On the second day of the five-day search for two missing youths Romulo Robiños and Ryan Supan in military camps, soldiers denied the families and rights groups entry to what the military calls a “sacred place,” a forested area beside the office of the Commanding General in Fort Magsaysay, headquarters of the 7th Infantry Division in Nueva Ecija.

By Dabet Castañeda
Vol. VIII, No. 8, March 30 – April 5, 2008

The search inside Camp Fort Magsaysay was almost a walk in the park but only until the families of Romulo Robiños, 26 years old, and Ryan Supan, 21 years old and human rights groups zeroed-in at the heart of the camp – the Commanding General’s Headquarters.

“It’s a sacred place,” Lt. Randy Cordero told human rights lawyer Danilo Valdez, Attorney V of the Commission on Human Rights-Region III (CHR-Region III).

“It is not for inspection,” Cordero said as he stressed that the families of Robiños and Supan, the CHR and representatives of the human rights alliance Karapatan (Alliance for the Advancement of Peoples’ Rights) could not go near the Commanding General’s Headquarters for “security reasons.”

The rights groups and the families of the two missing young men searched the 48,000-hectare Fort Magsaysay on the basis of a writ of amparo issued by Associate Justice Martin Villarama of the Court of Appeals 5th Division.

The appellate court acted on the petition of the Robiños and Supan families to conduct another search in four military camps in Central Luzon where they believe their sons have been kept.
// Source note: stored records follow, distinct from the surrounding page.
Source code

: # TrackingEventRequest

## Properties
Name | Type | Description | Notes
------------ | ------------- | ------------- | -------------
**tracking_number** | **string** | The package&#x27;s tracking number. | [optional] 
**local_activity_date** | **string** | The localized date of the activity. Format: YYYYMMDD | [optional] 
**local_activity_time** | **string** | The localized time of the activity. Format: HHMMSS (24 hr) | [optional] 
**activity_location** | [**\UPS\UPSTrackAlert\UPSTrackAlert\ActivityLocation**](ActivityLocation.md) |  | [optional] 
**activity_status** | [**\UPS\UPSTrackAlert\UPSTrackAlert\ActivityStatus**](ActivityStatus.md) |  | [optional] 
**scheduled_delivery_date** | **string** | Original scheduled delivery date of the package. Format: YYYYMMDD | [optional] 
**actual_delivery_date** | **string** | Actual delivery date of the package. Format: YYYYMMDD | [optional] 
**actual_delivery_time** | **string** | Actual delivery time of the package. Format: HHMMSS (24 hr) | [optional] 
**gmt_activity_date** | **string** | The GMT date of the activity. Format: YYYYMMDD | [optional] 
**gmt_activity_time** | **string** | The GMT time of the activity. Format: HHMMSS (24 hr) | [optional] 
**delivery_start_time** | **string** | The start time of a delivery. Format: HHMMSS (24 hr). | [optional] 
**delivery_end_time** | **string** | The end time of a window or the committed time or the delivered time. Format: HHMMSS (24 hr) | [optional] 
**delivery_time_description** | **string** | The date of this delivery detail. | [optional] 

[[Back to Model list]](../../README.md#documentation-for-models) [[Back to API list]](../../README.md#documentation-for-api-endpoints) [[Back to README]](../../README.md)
Romulo and Ryan were abducted allegedly by soldiers on Nov. 16 and 17, 2006, respectively, in the province of Pampanga.

The petitioners filed a writ of amparo for the protection of Romulo and Ryan who have been missing for 16 months. This is the second time the appellate court granted the request of the petitioners to search at least four military camps in Central Luzon – Camp Fort Magsaysay which houses the 7th Infantry Division of the Philippine Army, the Special Operations Command (SOCOM) and the Special Forces Regiment (SFR); the 69th Infantry Battalion headquarters in Mexico, Pampanga; and the 24th IB detachments in Limay, Bataan and Bamban, Tarlac.

The first camp search was scheduled by the court on Nov. 30 up to Dec. 4, 2006. However, the petitioners and Karapatan argued against the original schedule set by the court because it included a long weekend (Nov. 30, Friday, being a holiday and Dec. 1 and 2 being a Saturday and Sunday). It was only on Dec. 3, Monday, when the petitioners were able to coordinate with the CHR giving the petitioners only a day, Dec. 4, to search four camps located in four provinces.
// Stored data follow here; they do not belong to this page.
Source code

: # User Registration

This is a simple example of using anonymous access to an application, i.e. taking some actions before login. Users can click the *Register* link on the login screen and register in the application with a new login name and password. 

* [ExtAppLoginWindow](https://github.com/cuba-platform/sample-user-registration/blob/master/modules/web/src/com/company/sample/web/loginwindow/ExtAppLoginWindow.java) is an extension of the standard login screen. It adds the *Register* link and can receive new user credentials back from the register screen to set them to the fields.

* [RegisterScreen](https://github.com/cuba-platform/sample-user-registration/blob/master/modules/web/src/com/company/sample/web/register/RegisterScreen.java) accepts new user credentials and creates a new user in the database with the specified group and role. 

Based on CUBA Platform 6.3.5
On Dec. 4, the petitioners were only able to visit Fort Magsaysay. The CHR personnel divided themselves into four teams and visited the camps without the petitioners.
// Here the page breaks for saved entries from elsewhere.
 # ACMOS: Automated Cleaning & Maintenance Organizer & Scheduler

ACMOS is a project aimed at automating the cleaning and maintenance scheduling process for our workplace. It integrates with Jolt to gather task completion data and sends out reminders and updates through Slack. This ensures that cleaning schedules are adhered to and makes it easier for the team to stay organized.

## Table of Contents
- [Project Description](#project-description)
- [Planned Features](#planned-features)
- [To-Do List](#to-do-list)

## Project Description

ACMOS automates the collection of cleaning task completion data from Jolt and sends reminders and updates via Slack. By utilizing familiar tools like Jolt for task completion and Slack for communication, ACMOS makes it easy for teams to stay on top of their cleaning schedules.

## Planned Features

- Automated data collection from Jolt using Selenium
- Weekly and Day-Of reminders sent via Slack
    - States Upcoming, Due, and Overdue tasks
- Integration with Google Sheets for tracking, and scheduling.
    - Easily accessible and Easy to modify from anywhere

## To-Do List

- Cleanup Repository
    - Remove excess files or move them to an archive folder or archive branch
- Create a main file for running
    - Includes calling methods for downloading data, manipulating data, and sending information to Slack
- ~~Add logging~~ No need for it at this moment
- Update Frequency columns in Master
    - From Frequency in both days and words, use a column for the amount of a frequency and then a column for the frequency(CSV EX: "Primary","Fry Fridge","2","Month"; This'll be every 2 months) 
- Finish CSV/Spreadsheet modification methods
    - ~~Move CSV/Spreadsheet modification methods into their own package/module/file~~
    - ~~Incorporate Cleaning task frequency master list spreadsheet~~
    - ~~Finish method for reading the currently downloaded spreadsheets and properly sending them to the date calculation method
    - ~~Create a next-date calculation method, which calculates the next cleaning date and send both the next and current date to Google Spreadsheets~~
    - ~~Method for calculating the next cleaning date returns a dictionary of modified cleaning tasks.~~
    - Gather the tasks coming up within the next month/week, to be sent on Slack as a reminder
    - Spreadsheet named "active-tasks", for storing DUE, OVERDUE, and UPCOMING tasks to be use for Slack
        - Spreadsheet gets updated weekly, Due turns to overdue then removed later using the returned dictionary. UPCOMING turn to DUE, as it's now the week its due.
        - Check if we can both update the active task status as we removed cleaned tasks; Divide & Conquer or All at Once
Petitioners asked the court for another five days of inspection but the court did not allow it because the CHR had reported that they have already searched the camps.

The petitioners then filed contempt charges against the CHR. Pending the resolution of the contempt charges, Villarama ordered another search that would last for five days.

The search was scheduled from March 25 to 29.